--- Data extract Enclosed Below ---

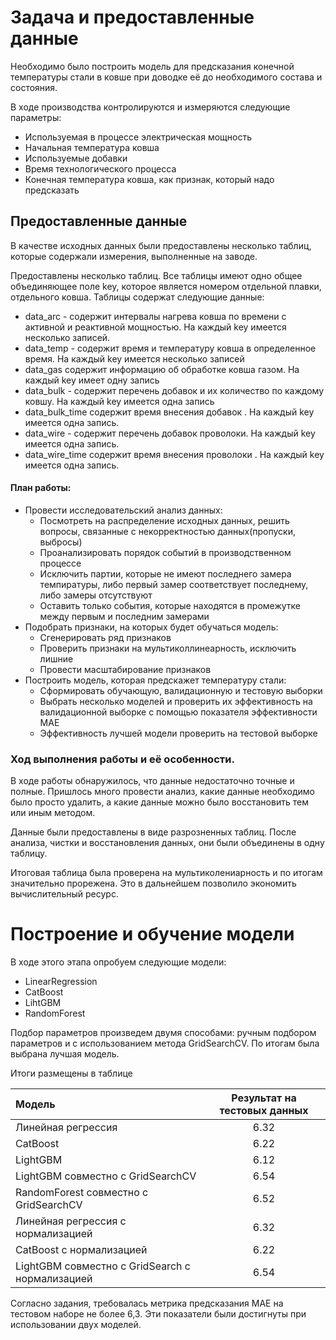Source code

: # Задача и предоставленные данные

Необходимо было построить модель для предсказания конечной температуры стали в ковше при доводке её до необходимого состава и состояния. 

В ходе производства контролируются и измеряются следующие параметры:
- Используемая в процессе электрическая мощность
- Начальная температура ковша
- Используемые добавки 
- Время технологического процесса
- Конечная температура ковша, как признак, который надо предсказать

## Предоставленные данные

В качестве исходных данных были предоставлены несколько таблиц, которые содержали измерения, выполненные на заводе. 

Предоставлены несколько таблиц. Все таблицы имеют одно общее объединяющее поле key, которое является номером отдельной плавки, отдельного ковша. Таблицы содержат следующие данные:
- data_arc -  содержит интервалы нагрева ковша по времени с активной и реактивной мощностью. На каждый key имеется несколько записей.
- data_temp - содержит время и температуру ковша в определенное время. На каждый key имеется несколько записей
- data_gas содержит информацию об обработке ковша газом. На каждый key имеет одну запись
- data_bulk - содержит перечень добавок и их количество по каждому ковшу. На каждый key имеется одна запись
- data_bulk_time  содержит время внесения добавок . На каждый key имеется одна запись.
- data_wire - содержит перечень добавок проволоки. На каждый key имеется одна запись.
- data_wire_time  содержит время внесения проволоки . На каждый key имеется одна запись.



#### План работы:  
- Провести исследовательский анализ данных:
    - Посмотреть на распределение исходных данных, решить вопросы, связанные с некорректностью данных(пропуски, выбросы)
    - Проанализировать порядок событий в производственном процессе
    - Исключить партии, которые не имеют последнего замера темпиратуры, либо первый замер соответствует последнему, либо замеры отсутствуют 
    - Оставить только события, которые находятся в промежутке между первым и последним замерами
- Подобрать признаки, на которых будет обучаться модель:
    - Сгенерировать ряд признаков
    - Проверить признаки на мультиколлинеарность, исключить лишние
    - Провести масштабирование признаков
- Построить модель, которая предскажет температуру стали:
    - Сформировать обучающую, валидационную и тестовую выборки
    - Выбрать несколько моделей и проверить их эффективность на валидационной выборке с помощью показателя эффективности MAE
    - Эффективность лучшей модели проверить на тестовой выборке


### Ход выполнения работы и её особенности.

В ходе работы обнаружилось, что данные недостаточно точные и полные. Пришлось много провести анализ, какие данные необходимо было просто удалить, а какие данные можно было восстановить тем или иным методом.

Данные были предоставлены в виде разрозненных таблиц. После анализа, чистки и восстановления данных, они были объединены в одну таблицу.

Итоговая таблица была проверена на мультиколениарность и по итогам значительно прорежена. Это в дальнейшем позволило экономить вычислительный ресурс. 

# Построение  и обучение модели

В ходе этого этапа опробуем следующие модели:
- LinearRegression
- CatBoost
- LihtGBM
- RandomForest

Подбор параметров произведем двумя способами: ручным подбором параметров и с использованием метода GridSearchCV. По итогам была выбрана лучшая модель.

Итоги размещены в таблице



|Модель|Результат на тестовых данных|
| :---| :---:| 
|Линейная регрессия|6.32|
|CatBoost|6.22|
|LightGBM|6.12|
|LightGBM совместно с GridSearchCV|6.54|
|RandomForest совместно с GridSearchCV|6.52|
|Линейная регрессия с нормализацией|6.32|
|CatBoost с нормализацией|6.22|
|LightGBM совместно с GridSearch с нормализацией|6.54|



Согласно задания, требовалась метрика предсказания MAE на тестовом наборе не более 6,3. Эти показатели были достигнуты при использовании двух моделей.
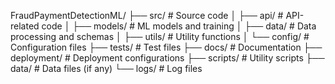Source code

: FraudPaymentDetectionML/
├── src/                    # Source code
│   ├── api/               # API-related code
│   ├── models/            # ML models and training
│   ├── data/              # Data processing and schemas
│   ├── utils/             # Utility functions
│   └── config/            # Configuration files
├── tests/                 # Test files
├── docs/                  # Documentation
├── deployment/            # Deployment configurations
├── scripts/               # Utility scripts
├── data/                  # Data files (if any)
└── logs/                  # Log files 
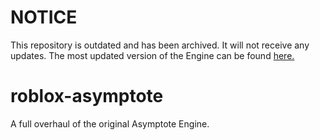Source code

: # NOTICE
This repository is outdated and has been archived. It will not receive any updates.
The most updated version of the Engine can be found [here.](https://github.com/NirlekaPlay/asymptote-engine)

# roblox-asymptote
A full overhaul of the original Asymptote Engine.
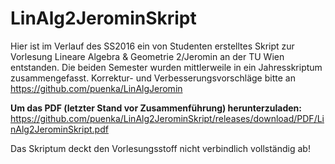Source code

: # LinAlg2JerominSkript
Hier ist im Verlauf des SS2016 ein von Studenten erstelltes Skript zur Vorlesung Lineare Algebra & Geometrie 2/Jeromin an der TU Wien entstanden. Die beiden Semester wurden mittlerweile in ein Jahresskriptum zusammengefasst. Korrektur- und Verbesserungsvorschläge bitte an <https://github.com/puenka/LinAlgJeromin>

**Um das PDF (letzter Stand vor Zusammenführung) herunterzuladen:** <https://github.com/puenka/LinAlg2JerominSkript/releases/download/PDF/LinAlg2JerominSkript.pdf>

Das Skriptum deckt den Vorlesungsstoff nicht verbindlich vollständig ab!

--- End of Enclosed Data extract ---

### [Assignment]
Leave the pictures out and return the rest of the material exactly.

### [Exercise result]
Source code

: # Задача и предоставленные данные

Необходимо было построить модель для предсказания конечной температуры стали в ковше при доводке её до необходимого состава и состояния. 

В ходе производства контролируются и измеряются следующие параметры:
- Используемая в процессе электрическая мощность
- Начальная температура ковша
- Используемые добавки 
- Время технологического процесса
- Конечная температура ковша, как признак, который надо предсказать

## Предоставленные данные

В качестве исходных данных были предоставлены несколько таблиц, которые содержали измерения, выполненные на заводе. 

Предоставлены несколько таблиц. Все таблицы имеют одно общее объединяющее поле key, которое является номером отдельной плавки, отдельного ковша. Таблицы содержат следующие данные:
- data_arc -  содержит интервалы нагрева ковша по времени с активной и реактивной мощностью. На каждый key имеется несколько записей.
- data_temp - содержит время и температуру ковша в определенное время. На каждый key имеется несколько записей
- data_gas содержит информацию об обработке ковша газом. На каждый key имеет одну запись
- data_bulk - содержит перечень добавок и их количество по каждому ковшу. На каждый key имеется одна запись
- data_bulk_time  содержит время внесения добавок . На каждый key имеется одна запись.
- data_wire - содержит перечень добавок проволоки. На каждый key имеется одна запись.
- data_wire_time  содержит время внесения проволоки . На каждый key имеется одна запись.



#### План работы:  
- Провести исследовательский анализ данных:
    - Посмотреть на распределение исходных данных, решить вопросы, связанные с некорректностью данных(пропуски, выбросы)
    - Проанализировать порядок событий в производственном процессе
    - Исключить партии, которые не имеют последнего замера темпиратуры, либо первый замер соответствует последнему, либо замеры отсутствуют 
    - Оставить только события, которые находятся в промежутке между первым и последним замерами
- Подобрать признаки, на которых будет обучаться модель:
    - Сгенерировать ряд признаков
    - Проверить признаки на мультиколлинеарность, исключить лишние
    - Провести масштабирование признаков
- Построить модель, которая предскажет температуру стали:
    - Сформировать обучающую, валидационную и тестовую выборки
    - Выбрать несколько моделей и проверить их эффективность на валидационной выборке с помощью показателя эффективности MAE
    - Эффективность лучшей модели проверить на тестовой выборке


### Ход выполнения работы и её особенности.

В ходе работы обнаружилось, что данные недостаточно точные и полные. Пришлось много провести анализ, какие данные необходимо было просто удалить, а какие данные можно было восстановить тем или иным методом.

Данные были предоставлены в виде разрозненных таблиц. После анализа, чистки и восстановления данных, они были объединены в одну таблицу.

Итоговая таблица была проверена на мультиколениарность и по итогам значительно прорежена. Это в дальнейшем позволило экономить вычислительный ресурс. 

# Построение  и обучение модели

В ходе этого этапа опробуем следующие модели:
- LinearRegression
- CatBoost
- LihtGBM
- RandomForest

Подбор параметров произведем двумя способами: ручным подбором параметров и с использованием метода GridSearchCV. По итогам была выбрана лучшая модель.

Итоги размещены в таблице



|Модель|Результат на тестовых данных|
| :---| :---:| 
|Линейная регрессия|6.32|
|CatBoost|6.22|
|LightGBM|6.12|
|LightGBM совместно с GridSearchCV|6.54|
|RandomForest совместно с GridSearchCV|6.52|
|Линейная регрессия с нормализацией|6.32|
|CatBoost с нормализацией|6.22|
|LightGBM совместно с GridSearch с нормализацией|6.54|



Согласно задания, требовалась метрика предсказания MAE на тестовом наборе не более 6,3. Эти показатели были достигнуты при использовании двух моделей.
Source code

: FraudPaymentDetectionML/
├── src/                    # Source code
│   ├── api/               # API-related code
│   ├── models/            # ML models and training
│   ├── data/              # Data processing and schemas
│   ├── utils/             # Utility functions
│   └── config/            # Configuration files
├── tests/                 # Test files
├── docs/                  # Documentation
├── deployment/            # Deployment configurations
├── scripts/               # Utility scripts
├── data/                  # Data files (if any)
└── logs/                  # Log files 
Source code

: # NOTICE
This repository is outdated and has been archived. It will not receive any updates.
The most updated version of the Engine can be found [here.](https://github.com/NirlekaPlay/asymptote-engine)

# roblox-asymptote
A full overhaul of the original Asymptote Engine.
Source code

: # LinAlg2JerominSkript
Hier ist im Verlauf des SS2016 ein von Studenten erstelltes Skript zur Vorlesung Lineare Algebra & Geometrie 2/Jeromin an der TU Wien entstanden. Die beiden Semester wurden mittlerweile in ein Jahresskriptum zusammengefasst. Korrektur- und Verbesserungsvorschläge bitte an <https://github.com/puenka/LinAlgJeromin>

**Um das PDF (letzter Stand vor Zusammenführung) herunterzuladen:** <https://github.com/puenka/LinAlg2JerominSkript/releases/download/PDF/LinAlg2JerominSkript.pdf>

Das Skriptum deckt den Vorlesungsstoff nicht verbindlich vollständig ab!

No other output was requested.